(Stored data entries)
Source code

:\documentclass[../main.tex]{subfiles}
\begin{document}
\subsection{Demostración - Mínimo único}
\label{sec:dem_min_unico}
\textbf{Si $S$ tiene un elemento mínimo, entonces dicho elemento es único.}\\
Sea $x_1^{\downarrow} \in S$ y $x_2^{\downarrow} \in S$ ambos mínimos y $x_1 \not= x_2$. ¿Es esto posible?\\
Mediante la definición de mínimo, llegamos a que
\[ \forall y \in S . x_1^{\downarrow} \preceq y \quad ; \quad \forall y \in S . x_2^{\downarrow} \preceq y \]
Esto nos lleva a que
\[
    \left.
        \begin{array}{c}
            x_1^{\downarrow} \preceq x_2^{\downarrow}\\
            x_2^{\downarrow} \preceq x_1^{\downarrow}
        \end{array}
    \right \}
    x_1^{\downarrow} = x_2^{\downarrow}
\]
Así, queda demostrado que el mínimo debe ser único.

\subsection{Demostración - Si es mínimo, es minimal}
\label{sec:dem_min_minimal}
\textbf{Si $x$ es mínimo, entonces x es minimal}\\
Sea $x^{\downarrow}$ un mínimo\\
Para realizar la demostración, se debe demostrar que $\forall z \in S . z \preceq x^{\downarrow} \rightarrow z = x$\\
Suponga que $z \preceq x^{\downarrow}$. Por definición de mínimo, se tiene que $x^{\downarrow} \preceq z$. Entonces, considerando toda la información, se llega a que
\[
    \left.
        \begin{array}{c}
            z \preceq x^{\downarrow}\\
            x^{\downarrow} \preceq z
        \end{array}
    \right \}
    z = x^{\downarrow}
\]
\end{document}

GOAL OF THE EXERCISE —
Having read the entries, repeat them all exactly.

SOLUTION FOR THIS EXERCISE —
Source code

:\documentclass[../main.tex]{subfiles}
\begin{document}
\subsection{Demostración - Mínimo único}
\label{sec:dem_min_unico}
\textbf{Si $S$ tiene un elemento mínimo, entonces dicho elemento es único.}\\
Sea $x_1^{\downarrow} \in S$ y $x_2^{\downarrow} \in S$ ambos mínimos y $x_1 \not= x_2$. ¿Es esto posible?\\
Mediante la definición de mínimo, llegamos a que
\[ \forall y \in S . x_1^{\downarrow} \preceq y \quad ; \quad \forall y \in S . x_2^{\downarrow} \preceq y \]
Esto nos lleva a que
\[
    \left.
        \begin{array}{c}
            x_1^{\downarrow} \preceq x_2^{\downarrow}\\
            x_2^{\downarrow} \preceq x_1^{\downarrow}
        \end{array}
    \right \}
    x_1^{\downarrow} = x_2^{\downarrow}
\]
Así, queda demostrado que el mínimo debe ser único.

\subsection{Demostración - Si es mínimo, es minimal}
\label{sec:dem_min_minimal}
\textbf{Si $x$ es mínimo, entonces x es minimal}\\
Sea $x^{\downarrow}$ un mínimo\\
Para realizar la demostración, se debe demostrar que $\forall z \in S . z \preceq x^{\downarrow} \rightarrow z = x$\\
Suponga que $z \preceq x^{\downarrow}$. Por definición de mínimo, se tiene que $x^{\downarrow} \preceq z$. Entonces, considerando toda la información, se llega a que
\[
    \left.
        \begin{array}{c}
            z \preceq x^{\downarrow}\\
            x^{\downarrow} \preceq z
        \end{array}
    \right \}
    z = x^{\downarrow}
\]
\end{document}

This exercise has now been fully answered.